Evolution Algorithm On Truck Scheduling Optimization At A Cold-Chain Cross-Docking Terminal In The Floral Industry
Abstract
Flowers that deteriorate over time are handled by many supply systems. A significant
number of flowers are wasted because of poor supply chain management, which causes
significant financial losses. Although cross-docking terminals are often employed in
cold supply chains for product distribution, they have not obtained sufficient interest in
the research field. This study offers a mixed-integer mathematical model for truck
scheduling optimization at a cold-chain cross-docking terminal to increase the
effectiveness of flower delivery.
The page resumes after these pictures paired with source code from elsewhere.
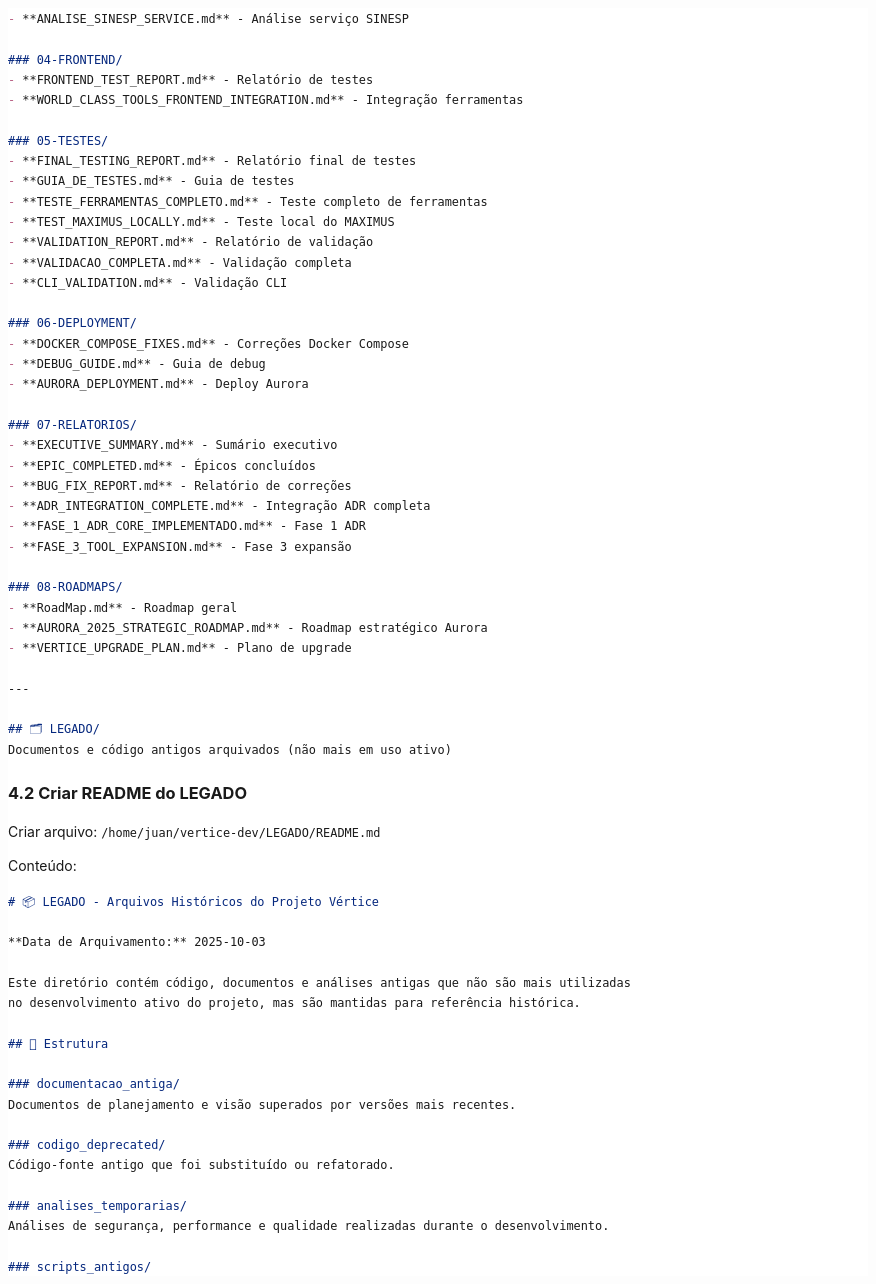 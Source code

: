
 ```markdown
- **ANALISE_SINESP_SERVICE.md** - Análise serviço SINESP

### 04-FRONTEND/
- **FRONTEND_TEST_REPORT.md** - Relatório de testes
- **WORLD_CLASS_TOOLS_FRONTEND_INTEGRATION.md** - Integração ferramentas

### 05-TESTES/
- **FINAL_TESTING_REPORT.md** - Relatório final de testes
- **GUIA_DE_TESTES.md** - Guia de testes
- **TESTE_FERRAMENTAS_COMPLETO.md** - Teste completo de ferramentas
- **TEST_MAXIMUS_LOCALLY.md** - Teste local do MAXIMUS
- **VALIDATION_REPORT.md** - Relatório de validação
- **VALIDACAO_COMPLETA.md** - Validação completa
- **CLI_VALIDATION.md** - Validação CLI

### 06-DEPLOYMENT/
- **DOCKER_COMPOSE_FIXES.md** - Correções Docker Compose
- **DEBUG_GUIDE.md** - Guia de debug
- **AURORA_DEPLOYMENT.md** - Deploy Aurora

### 07-RELATORIOS/
- **EXECUTIVE_SUMMARY.md** - Sumário executivo
- **EPIC_COMPLETED.md** - Épicos concluídos
- **BUG_FIX_REPORT.md** - Relatório de correções
- **ADR_INTEGRATION_COMPLETE.md** - Integração ADR completa
- **FASE_1_ADR_CORE_IMPLEMENTADO.md** - Fase 1 ADR
- **FASE_3_TOOL_EXPANSION.md** - Fase 3 expansão

### 08-ROADMAPS/
- **RoadMap.md** - Roadmap geral
- **AURORA_2025_STRATEGIC_ROADMAP.md** - Roadmap estratégico Aurora
- **VERTICE_UPGRADE_PLAN.md** - Plano de upgrade

---

## 🗂️ LEGADO/
Documentos e código antigos arquivados (não mais em uso ativo)
```

### 4.2 Criar README do LEGADO
Criar arquivo: `/home/juan/vertice-dev/LEGADO/README.md`

Conteúdo:
```markdown
# 📦 LEGADO - Arquivos Históricos do Projeto Vértice

**Data de Arquivamento:** 2025-10-03

Este diretório contém código, documentos e análises antigas que não são mais utilizadas
no desenvolvimento ativo do projeto, mas são mantidas para referência histórica.

## 📂 Estrutura

### documentacao_antiga/
Documentos de planejamento e visão superados por versões mais recentes.

### codigo_deprecated/
Código-fonte antigo que foi substituído ou refatorado.

### analises_temporarias/
Análises de segurança, performance e qualidade realizadas durante o desenvolvimento.

### scripts_antigos/
```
This study focuses on the case of the Sinofar Flower
Company with the aim to minimize the waiting cost and delayed cost during truck
scheduling. A specialized Evolutionary Algorithm, which is inherited from the First come-first-served policy, was created to address the problem due to the suggested
model's complexity. A thorough comparison with IBM Cplex Optimization is used to
evaluate the created algorithm's computing performance throughout the numerical
measurement. Additionally, the suggested approach exhibits a satisfactory steady state
of its solution quality. The distribution of flowers in cold supply chains involves several
supply chain stakeholders, hence extra sensitivity studies are conducted in order to draw
some significant management implications that may be of interest to them.